Data excerpts:
--- START ---

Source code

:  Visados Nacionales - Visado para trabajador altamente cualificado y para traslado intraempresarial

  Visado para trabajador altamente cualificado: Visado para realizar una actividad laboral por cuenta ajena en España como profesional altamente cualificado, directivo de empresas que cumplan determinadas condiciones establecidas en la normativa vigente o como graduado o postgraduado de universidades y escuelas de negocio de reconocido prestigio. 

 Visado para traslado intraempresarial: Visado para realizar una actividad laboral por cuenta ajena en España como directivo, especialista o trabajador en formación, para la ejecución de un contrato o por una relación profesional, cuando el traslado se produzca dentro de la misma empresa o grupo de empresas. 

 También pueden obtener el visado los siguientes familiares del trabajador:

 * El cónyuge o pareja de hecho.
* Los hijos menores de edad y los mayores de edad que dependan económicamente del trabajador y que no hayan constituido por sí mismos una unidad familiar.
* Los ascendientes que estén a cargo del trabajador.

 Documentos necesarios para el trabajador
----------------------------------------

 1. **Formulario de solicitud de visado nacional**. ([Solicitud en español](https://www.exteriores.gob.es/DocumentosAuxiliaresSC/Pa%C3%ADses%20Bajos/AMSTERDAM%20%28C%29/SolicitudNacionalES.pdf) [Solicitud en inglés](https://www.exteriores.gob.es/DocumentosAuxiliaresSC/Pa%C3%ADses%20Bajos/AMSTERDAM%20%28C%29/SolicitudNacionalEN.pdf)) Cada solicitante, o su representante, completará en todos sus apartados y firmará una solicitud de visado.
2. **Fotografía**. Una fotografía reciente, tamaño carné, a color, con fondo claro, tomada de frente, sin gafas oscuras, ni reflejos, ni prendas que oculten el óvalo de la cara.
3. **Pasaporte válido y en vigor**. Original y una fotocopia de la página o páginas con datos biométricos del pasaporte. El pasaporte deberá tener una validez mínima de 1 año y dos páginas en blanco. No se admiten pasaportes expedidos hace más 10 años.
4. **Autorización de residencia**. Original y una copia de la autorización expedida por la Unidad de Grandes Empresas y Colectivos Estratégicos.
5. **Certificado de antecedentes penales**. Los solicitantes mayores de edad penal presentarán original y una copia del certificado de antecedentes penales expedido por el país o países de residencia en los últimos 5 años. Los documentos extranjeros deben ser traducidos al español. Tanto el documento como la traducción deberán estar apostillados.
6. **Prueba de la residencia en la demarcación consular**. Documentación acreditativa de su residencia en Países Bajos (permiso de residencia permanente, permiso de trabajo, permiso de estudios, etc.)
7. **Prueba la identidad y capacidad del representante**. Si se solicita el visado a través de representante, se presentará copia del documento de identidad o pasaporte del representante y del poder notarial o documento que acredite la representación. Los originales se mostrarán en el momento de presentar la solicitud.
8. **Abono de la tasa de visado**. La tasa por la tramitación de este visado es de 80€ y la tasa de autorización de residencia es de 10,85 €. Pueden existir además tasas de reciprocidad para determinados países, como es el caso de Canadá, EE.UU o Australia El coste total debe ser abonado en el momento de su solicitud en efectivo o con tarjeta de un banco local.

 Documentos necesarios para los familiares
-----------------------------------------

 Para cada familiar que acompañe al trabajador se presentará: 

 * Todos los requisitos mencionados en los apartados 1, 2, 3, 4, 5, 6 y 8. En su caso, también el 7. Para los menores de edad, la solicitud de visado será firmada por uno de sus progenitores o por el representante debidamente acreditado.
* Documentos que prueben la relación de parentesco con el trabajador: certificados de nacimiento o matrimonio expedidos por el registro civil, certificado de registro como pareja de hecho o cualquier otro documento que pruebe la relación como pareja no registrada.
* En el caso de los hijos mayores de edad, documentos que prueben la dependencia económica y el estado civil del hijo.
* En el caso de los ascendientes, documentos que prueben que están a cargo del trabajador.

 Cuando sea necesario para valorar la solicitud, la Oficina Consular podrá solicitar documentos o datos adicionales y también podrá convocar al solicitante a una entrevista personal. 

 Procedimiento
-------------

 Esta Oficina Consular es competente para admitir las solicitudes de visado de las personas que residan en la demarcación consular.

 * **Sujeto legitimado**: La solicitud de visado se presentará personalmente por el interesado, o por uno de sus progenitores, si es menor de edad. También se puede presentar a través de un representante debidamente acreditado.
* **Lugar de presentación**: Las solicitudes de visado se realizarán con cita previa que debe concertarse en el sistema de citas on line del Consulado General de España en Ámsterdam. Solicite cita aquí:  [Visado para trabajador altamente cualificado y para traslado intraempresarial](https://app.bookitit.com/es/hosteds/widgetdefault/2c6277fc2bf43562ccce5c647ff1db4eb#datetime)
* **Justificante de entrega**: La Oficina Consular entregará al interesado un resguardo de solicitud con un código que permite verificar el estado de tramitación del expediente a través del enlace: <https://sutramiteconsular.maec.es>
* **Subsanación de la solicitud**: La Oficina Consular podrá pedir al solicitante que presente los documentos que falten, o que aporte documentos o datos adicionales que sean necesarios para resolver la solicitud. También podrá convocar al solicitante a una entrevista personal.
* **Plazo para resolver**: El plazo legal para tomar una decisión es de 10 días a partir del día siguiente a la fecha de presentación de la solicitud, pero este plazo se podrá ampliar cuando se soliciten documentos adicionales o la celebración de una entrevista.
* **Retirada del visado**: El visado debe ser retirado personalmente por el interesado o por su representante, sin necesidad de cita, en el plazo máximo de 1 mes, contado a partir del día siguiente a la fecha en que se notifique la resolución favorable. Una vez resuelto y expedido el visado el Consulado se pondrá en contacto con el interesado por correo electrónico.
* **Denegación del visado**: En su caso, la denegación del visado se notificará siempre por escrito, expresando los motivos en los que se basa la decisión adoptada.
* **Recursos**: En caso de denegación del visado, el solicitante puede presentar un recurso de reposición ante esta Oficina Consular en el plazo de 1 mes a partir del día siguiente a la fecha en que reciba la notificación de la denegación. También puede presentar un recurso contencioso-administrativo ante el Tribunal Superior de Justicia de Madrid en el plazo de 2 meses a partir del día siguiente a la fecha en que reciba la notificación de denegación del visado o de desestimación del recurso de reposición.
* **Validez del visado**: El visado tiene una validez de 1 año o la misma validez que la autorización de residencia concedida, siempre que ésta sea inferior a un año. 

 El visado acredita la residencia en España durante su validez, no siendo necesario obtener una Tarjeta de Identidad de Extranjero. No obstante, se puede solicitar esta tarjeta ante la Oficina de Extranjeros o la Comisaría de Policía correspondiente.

--- END ---

Exercise aim
The full set of records above is to be printed exactly as it appears.

Completed task
Source code

:  Visados Nacionales - Visado para trabajador altamente cualificado y para traslado intraempresarial

  Visado para trabajador altamente cualificado: Visado para realizar una actividad laboral por cuenta ajena en España como profesional altamente cualificado, directivo de empresas que cumplan determinadas condiciones establecidas en la normativa vigente o como graduado o postgraduado de universidades y escuelas de negocio de reconocido prestigio. 

 Visado para traslado intraempresarial: Visado para realizar una actividad laboral por cuenta ajena en España como directivo, especialista o trabajador en formación, para la ejecución de un contrato o por una relación profesional, cuando el traslado se produzca dentro de la misma empresa o grupo de empresas. 

 También pueden obtener el visado los siguientes familiares del trabajador:

 * El cónyuge o pareja de hecho.
* Los hijos menores de edad y los mayores de edad que dependan económicamente del trabajador y que no hayan constituido por sí mismos una unidad familiar.
* Los ascendientes que estén a cargo del trabajador.

 Documentos necesarios para el trabajador
----------------------------------------

 1. **Formulario de solicitud de visado nacional**. ([Solicitud en español](https://www.exteriores.gob.es/DocumentosAuxiliaresSC/Pa%C3%ADses%20Bajos/AMSTERDAM%20%28C%29/SolicitudNacionalES.pdf) [Solicitud en inglés](https://www.exteriores.gob.es/DocumentosAuxiliaresSC/Pa%C3%ADses%20Bajos/AMSTERDAM%20%28C%29/SolicitudNacionalEN.pdf)) Cada solicitante, o su representante, completará en todos sus apartados y firmará una solicitud de visado.
2. **Fotografía**. Una fotografía reciente, tamaño carné, a color, con fondo claro, tomada de frente, sin gafas oscuras, ni reflejos, ni prendas que oculten el óvalo de la cara.
3. **Pasaporte válido y en vigor**. Original y una fotocopia de la página o páginas con datos biométricos del pasaporte. El pasaporte deberá tener una validez mínima de 1 año y dos páginas en blanco. No se admiten pasaportes expedidos hace más 10 años.
4. **Autorización de residencia**. Original y una copia de la autorización expedida por la Unidad de Grandes Empresas y Colectivos Estratégicos.
5. **Certificado de antecedentes penales**. Los solicitantes mayores de edad penal presentarán original y una copia del certificado de antecedentes penales expedido por el país o países de residencia en los últimos 5 años. Los documentos extranjeros deben ser traducidos al español. Tanto el documento como la traducción deberán estar apostillados.
6. **Prueba de la residencia en la demarcación consular**. Documentación acreditativa de su residencia en Países Bajos (permiso de residencia permanente, permiso de trabajo, permiso de estudios, etc.)
7. **Prueba la identidad y capacidad del representante**. Si se solicita el visado a través de representante, se presentará copia del documento de identidad o pasaporte del representante y del poder notarial o documento que acredite la representación. Los originales se mostrarán en el momento de presentar la solicitud.
8. **Abono de la tasa de visado**. La tasa por la tramitación de este visado es de 80€ y la tasa de autorización de residencia es de 10,85 €. Pueden existir además tasas de reciprocidad para determinados países, como es el caso de Canadá, EE.UU o Australia El coste total debe ser abonado en el momento de su solicitud en efectivo o con tarjeta de un banco local.

 Documentos necesarios para los familiares
-----------------------------------------

 Para cada familiar que acompañe al trabajador se presentará: 

 * Todos los requisitos mencionados en los apartados 1, 2, 3, 4, 5, 6 y 8. En su caso, también el 7. Para los menores de edad, la solicitud de visado será firmada por uno de sus progenitores o por el representante debidamente acreditado.
* Documentos que prueben la relación de parentesco con el trabajador: certificados de nacimiento o matrimonio expedidos por el registro civil, certificado de registro como pareja de hecho o cualquier otro documento que pruebe la relación como pareja no registrada.
* En el caso de los hijos mayores de edad, documentos que prueben la dependencia económica y el estado civil del hijo.
* En el caso de los ascendientes, documentos que prueben que están a cargo del trabajador.

 Cuando sea necesario para valorar la solicitud, la Oficina Consular podrá solicitar documentos o datos adicionales y también podrá convocar al solicitante a una entrevista personal. 

 Procedimiento
-------------

 Esta Oficina Consular es competente para admitir las solicitudes de visado de las personas que residan en la demarcación consular.

 * **Sujeto legitimado**: La solicitud de visado se presentará personalmente por el interesado, o por uno de sus progenitores, si es menor de edad. También se puede presentar a través de un representante debidamente acreditado.
* **Lugar de presentación**: Las solicitudes de visado se realizarán con cita previa que debe concertarse en el sistema de citas on line del Consulado General de España en Ámsterdam. Solicite cita aquí:  [Visado para trabajador altamente cualificado y para traslado intraempresarial](https://app.bookitit.com/es/hosteds/widgetdefault/2c6277fc2bf43562ccce5c647ff1db4eb#datetime)
* **Justificante de entrega**: La Oficina Consular entregará al interesado un resguardo de solicitud con un código que permite verificar el estado de tramitación del expediente a través del enlace: <https://sutramiteconsular.maec.es>
* **Subsanación de la solicitud**: La Oficina Consular podrá pedir al solicitante que presente los documentos que falten, o que aporte documentos o datos adicionales que sean necesarios para resolver la solicitud. También podrá convocar al solicitante a una entrevista personal.
* **Plazo para resolver**: El plazo legal para tomar una decisión es de 10 días a partir del día siguiente a la fecha de presentación de la solicitud, pero este plazo se podrá ampliar cuando se soliciten documentos adicionales o la celebración de una entrevista.
* **Retirada del visado**: El visado debe ser retirado personalmente por el interesado o por su representante, sin necesidad de cita, en el plazo máximo de 1 mes, contado a partir del día siguiente a la fecha en que se notifique la resolución favorable. Una vez resuelto y expedido el visado el Consulado se pondrá en contacto con el interesado por correo electrónico.
* **Denegación del visado**: En su caso, la denegación del visado se notificará siempre por escrito, expresando los motivos en los que se basa la decisión adoptada.
* **Recursos**: En caso de denegación del visado, el solicitante puede presentar un recurso de reposición ante esta Oficina Consular en el plazo de 1 mes a partir del día siguiente a la fecha en que reciba la notificación de la denegación. También puede presentar un recurso contencioso-administrativo ante el Tribunal Superior de Justicia de Madrid en el plazo de 2 meses a partir del día siguiente a la fecha en que reciba la notificación de denegación del visado o de desestimación del recurso de reposición.
* **Validez del visado**: El visado tiene una validez de 1 año o la misma validez que la autorización de residencia concedida, siempre que ésta sea inferior a un año. 

 El visado acredita la residencia en España durante su validez, no siendo necesario obtener una Tarjeta de Identidad de Extranjero. No obstante, se puede solicitar esta tarjeta ante la Oficina de Extranjeros o la Comisaría de Policía correspondiente.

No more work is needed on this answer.